The closer you get to the exam, the more important it is to understand exactly where your weaknesses lie and which aspects of the test present the most significant challenges. Official materials provide the best practice because the questions are a consistently accurate representation of the content and format of the real test.
Full-Length AP US History Practice Exam
This is a practice exam released by the College Board that aligns with the format and content of the latest version of the test. This test is the best free practice exam available online, so try to save it for when you’re closer to the real exam and want to get an accurate estimate of your score level.
One caveat:there's no answer key for the free-response questions, so you might have a tough time scoring them. Refer to the College Board's general scoring guidelines to get an idea of how you did or ask your teacher if he or she would be willing to grade your essays.
AP US History Free Response Questions, 2015-2017
The free-response questions for the three AP history exams have undergone some minor changes, but these sample questions will still closely resemble the format of the free-response section of the test that you're taking. Again, I would encourage you to save the most up-to-date questions for later in the study process so that you can get a better idea of what your scores will look like on the real test.
AP US History Document Based Questions 1973-1999
This document includes a bunch of DBQs from past versions of the AP test. This question has remained relatively consistent throughout the years, so I'd say these are totally fine to use as practice materials.
You never know exactly what the documents will look like on the test, so you should practice analyzing them until you feel comfortable with all different types of sources.
Unofficial AP US History Practice Tests
These tests are not directly from the College Board, but they will still help you become familiar with the material.
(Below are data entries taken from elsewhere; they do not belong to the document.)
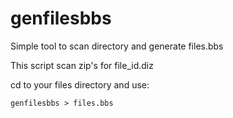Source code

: # genfilesbbs

Simple tool to scan directory and generate files.bbs 

This script scan zip's for file_id.diz 

cd to your files directory and use:

    genfilesbbs > files.bbs
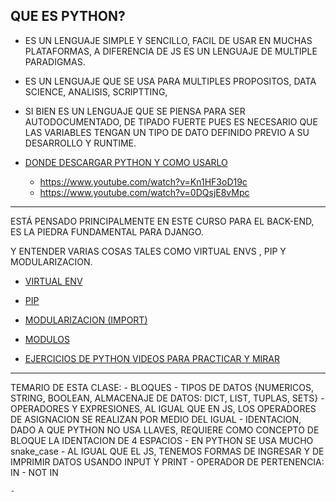 QUE ES PYTHON?
---

-   ES UN LENGUAJE SIMPLE Y SENCILLO, FACIL DE USAR EN MUCHAS PLATAFORMAS, A DIFERENCIA DE JS ES UN LENGUAJE DE MULTIPLE PARADIGMAS.

-   ES UN LENGUAJE QUE SE USA PARA MULTIPLES PROPOSITOS, DATA SCIENCE, ANALISIS, SCRIPTTING, 

-   SI BIEN ES UN LENGUAJE QUE SE PIENSA PARA SER AUTODOCUMENTADO, DE TIPADO FUERTE PUES ES NECESARIO QUE LAS VARIABLES TENGAN UN TIPO DE DATO DEFINIDO PREVIO A SU DESARROLLO Y RUNTIME.
-   [DONDE DESCARGAR PYTHON Y COMO USARLO](https://www.python.org/)
    *   https://www.youtube.com/watch?v=Kn1HF3oD19c
    *   https://www.youtube.com/watch?v=0DQsjE8vMpc
---

ESTÁ PENSADO PRINCIPALMENTE EN ESTE CURSO PARA EL BACK-END, ES LA PIEDRA FUNDAMENTAL PARA DJANGO.

Y ENTENDER VARIAS COSAS TALES COMO VIRTUAL ENVS , PIP Y MODULARIZACION.


- [VIRTUAL ENV ](https://virtualenv.pypa.io/en/latest/)
- [PIP](https://pypi.org/project/pip/)
- [MODULARIZACION (IMPORT) ](https://www.geeksforgeeks.org/python-modules/)
- [MODULOS](https://www2.eii.uva.es/fund_inf/python/notebooks/09_Modulos/Modulos.html)

- [EJERCICIOS DE PYTHON VIDEOS PARA PRACTICAR Y MIRAR](https://www.youtube.com/watch?v=9ESf-HKu3pA&list=PL38jyKCj3kacMaCET3kPiapT2mdDWwQUQ)
---


TEMARIO DE ESTA CLASE: 
    -   BLOQUES
    -   TIPOS DE DATOS {NUMERICOS, STRING, BOOLEAN, ALMACENAJE DE DATOS: DICT, LIST, TUPLAS, SETS}
    -   OPERADORES Y EXPRESIONES, AL IGUAL QUE EN JS, LOS OPERADORES DE ASIGNACION SE REALIZAN POR MEDIO DEL IGUAL
    -   IDENTACION, DADO A QUE PYTHON NO USA LLAVES, REQUIERE  COMO CONCEPTO DE BLOQUE LA IDENTACION DE 4 ESPACIOS
    -   EN PYTHON SE USA MUCHO snake_case
    -   AL IGUAL QUE EL JS, TENEMOS FORMAS DE INGRESAR Y DE IMPRIMIR DATOS USANDO INPUT Y PRINT
    -   OPERADOR DE PERTENENCIA: IN  - NOT IN

    -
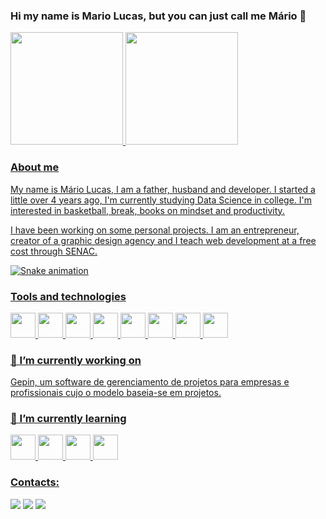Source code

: ### Hi my name is Mario Lucas, but you can just call me Mário 👋

<div>
<a href="https://github.com/mariolucasdev">
<img height="180em" src="https://github-readme-stats.vercel.app/api/top-langs/?username=mariolucasdev&layout=compact&langs_count=7&theme=dracula"/>
<img height="180em" src="https://github-readme-stats.vercel.app/api?username=mariolucasdev&show_icons=true&theme=dracula&include_all_commits=true&count_private=true"/>
</div>

### About me
My name is Mário Lucas, I am a father, husband
and developer.
I started a little over 4 years ago, I'm currently studying Data Science in college. I'm interested in basketball, break, books on mindset and productivity.

I have been working on some personal projects. I am an entrepreneur, creator of a graphic design agency and I teach web development at a free cost through SENAC.

![Snake animation](https://github.com/mariolucasdev/mariolucasdev/blob/output/github-contribution-grid-snake.svg)

### Tools and technologies

<img src="https://cdn.jsdelivr.net/gh/devicons/devicon/icons/git/git-original.svg" width="40" height="40"/>  <img src="https://cdn.jsdelivr.net/gh/devicons/devicon/icons/php/php-plain.svg" width="40" height="40"/>  <img src="https://cdn.jsdelivr.net/gh/devicons/devicon/icons/javascript/javascript-plain.svg" width="40" height="40"/>  <img src="https://cdn.jsdelivr.net/gh/devicons/devicon/icons/mysql/mysql-original-wordmark.svg" width="40" height="40"/>  <img src="https://cdn.jsdelivr.net/gh/devicons/devicon/icons/codeigniter/codeigniter-plain.svg" width="40" height="40"/>  <img src="https://cdn.jsdelivr.net/gh/devicons/devicon/icons/react/react-original.svg" width="40" height="40"/>  <img src="https://cdn.jsdelivr.net/gh/devicons/devicon/icons/bootstrap/bootstrap-original.svg" width="40" height="40"/>  <img src="https://cdn.jsdelivr.net/gh/devicons/devicon/icons/github/github-original.svg" width="40" height="40"/>

### 🔭 I’m currently working on

Gepin, um software de gerenciamento de projetos para  empresas e profissionais cujo o modelo baseia-se em projetos. 

### 🌱 I’m currently learning

<img src="https://cdn.jsdelivr.net/gh/devicons/devicon/icons/r/r-original.svg" width="40" height="40"/>  <img src="https://cdn.jsdelivr.net/gh/devicons/devicon/icons/circleci/circleci-plain.svg" width="40" height="40"/>  <img src="https://cdn.jsdelivr.net/gh/devicons/devicon/icons/kubernetes/kubernetes-plain.svg" width="40" height="40"/>  <img src="https://cdn.jsdelivr.net/gh/devicons/devicon/icons/docker/docker-plain.svg" width="40" height="40"/>

### Contacts:

<div>
<!-- <a href="https://www.youtube.com/seu-canal-youtube-aqui" target="_blank"><img src="https://img.shields.io/badge/YouTube-FF0000?style=for-the-badge&logo=youtube&logoColor=white" target="_blank"></a> -->
<a href="https://instagram.com/mariolucasof" target="_blank"><img src="https://img.shields.io/badge/-Instagram-%23E4405F?style=for-the-badge&logo=instagram&logoColor=white" target="_blank"></a>
<a href = "mailto:mariolucasdev@gmail.com"><img src="https://img.shields.io/badge/Gmail-D14836?style=for-the-badge&logo=gmail&logoColor=white" target="_blank"></a>
<a href="https://www.linkedin.com/in/mário-lucas-65b369106" target="_blank"><img src="https://img.shields.io/badge/-LinkedIn-%230077B5?style=for-the-badge&logo=linkedin&logoColor=white" target="_blank"></a>   
</div>


<!--
**mariolucasdev/mariolucasdev** is a ✨ _special_ ✨ repository because its `README.md` (this file) appears on your GitHub profile.

Here are some ideas to get you started:

- 🔭 I’m currently working on ...
- 🌱 I’m currently learning ...
- 👯 I’m looking to collaborate on ...
- 🤔 I’m looking for help with ...
- 💬 Ask me about ...
- 📫 How to reach me: ...
- 😄 Pronouns: ...
- ⚡ Fun fact: ...
-->
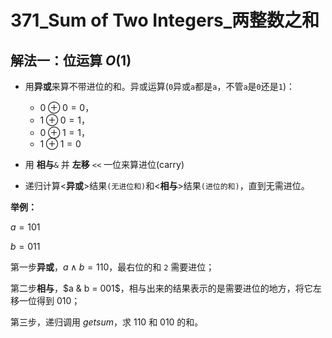# 371_Sum of Two Integers_两整数之和

## 解法一：位运算 $O(1)$

- 用**异或**来算不带进位的和。异或运算(`0`异或`a`都是`a`，不管`a`是`0`还是`1`)：
  - $0⊕0=0$，
  - $1⊕0=1$，
  - $0⊕1=1$，
  - $1⊕1=0$
- 用 **相与**`&` 并 **左移** `<<` 一位来算进位(carry)

- 递归计算<**异或**>结果`(无进位和)`和<**相与**>结果`(进位的和)`，直到无需进位。


**举例：**

$a = 101$

$b = 011$

第一步**异或**，$a ∧ b = 110$，最右位的和 `2` 需要进位；

第二步**相与**，$a & b = 001$，相与出来的结果表示的是需要进位的地方，将它左移一位得到 $010$；

第三步，递归调用 $getsum$，求 $110$ 和 $010$ 的和。
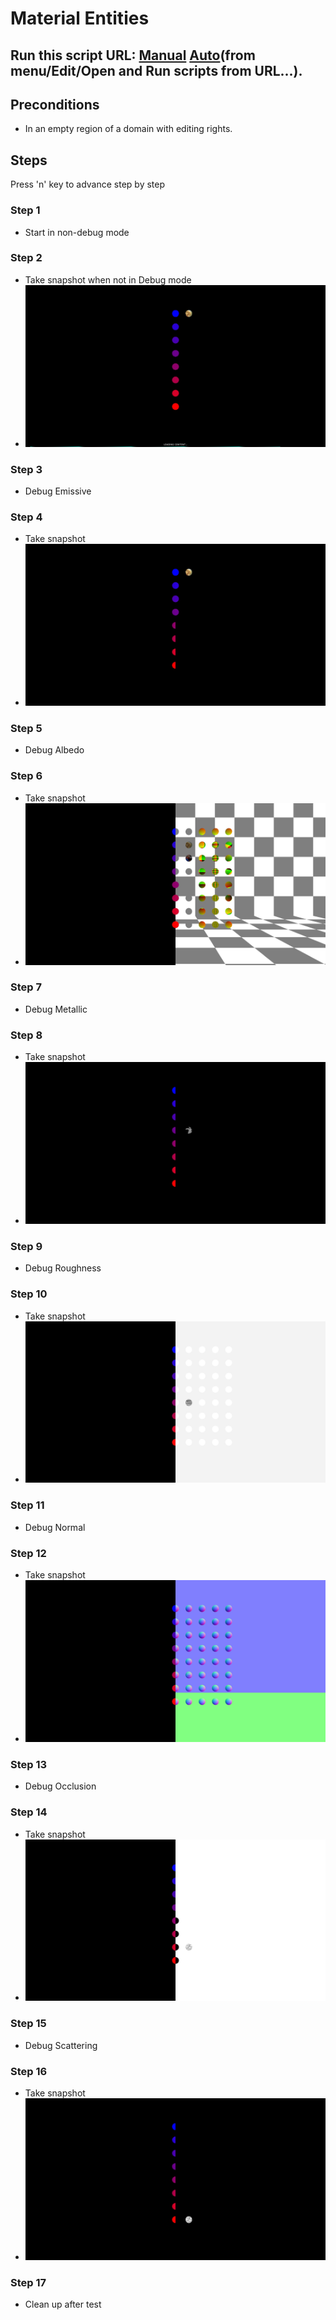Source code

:# Material Entities
## Run this script URL: [Manual](https://raw.githubusercontent.com/highfidelity/hifi_tests/master/tests/content/entity/material/create/test.js)   [Auto](https://raw.githubusercontent.com/highfidelity/hifi_tests/master/tests/content/entity/material/create/testAuto.js)(from menu/Edit/Open and Run scripts from URL...).

## Preconditions
- In an empty region of a domain with editing rights.

## Steps
Press 'n' key to advance step by step

### Step 1
- Start in non-debug mode
### Step 2
- Take snapshot when not in Debug mode
- ![](./ExpectedImage_00000.png)
### Step 3
- Debug Emissive
### Step 4
- Take snapshot
- ![](./ExpectedImage_00001.png)
### Step 5
- Debug Albedo
### Step 6
- Take snapshot
- ![](./ExpectedImage_00002.png)
### Step 7
- Debug Metallic
### Step 8
- Take snapshot
- ![](./ExpectedImage_00003.png)
### Step 9
- Debug Roughness
### Step 10
- Take snapshot
- ![](./ExpectedImage_00004.png)
### Step 11
- Debug Normal
### Step 12
- Take snapshot
- ![](./ExpectedImage_00005.png)
### Step 13
- Debug Occlusion
### Step 14
- Take snapshot
- ![](./ExpectedImage_00006.png)
### Step 15
- Debug Scattering
### Step 16
- Take snapshot
- ![](./ExpectedImage_00007.png)
### Step 17
- Clean up after test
This section includes links to both full unofficial practice tests and small-scale topic-specific practice quizzes. The short quizzes may be useful in the early stages of your studying when you want to target certain eras or avoid questions on material your class hasn't covered yet.
Even though I'm emphasizing online practice materials in this article, it's also worth mentioning that some prep books include high-quality practice tests that are modeled directly after the current version of the exam. If you're willing to part with some of that sweet cash money, check out our list of the best review books for AP US History.
Barron’s AP US History Practice Exam
This practice exam is in the most up to date format, so it’s one of the highest quality free unofficial practice resources you’ll find online. It includes multiple-choice and free-response sections with answer keys for both types of questions.
Full Old Format Practice Exam #1 and Answer Key
Full Old Format Practice Exam #2 and Answer Key
These are unofficial practice exams originally created by the W.H. Freeman publishing company. They each have 80 multiple-choice questions, a document-based question, and two free-response questions. There is some critical reading of historical texts required in the multiple-choice sections of these tests, so they're decent prep materials for your skills in both factual recall and deeper analysis.
Full Old Format Practice Exam #3
This is a different old-format practice test created by an AP teacher. It has the same number of questions and includes similar content to that of the two tests in the previous section.
Mini Practice Quizzes on Every Topic in AP US History
Here, you’ll find practice quizzes for every topic covered in the course.There are multiple-choice questions and, for some topics, “short answer” questions (there's a drop-down menu of 12 answer choices). These won’t help much with the more analytical elements of the test, but if you want to test your factual recall, they'll serve you well.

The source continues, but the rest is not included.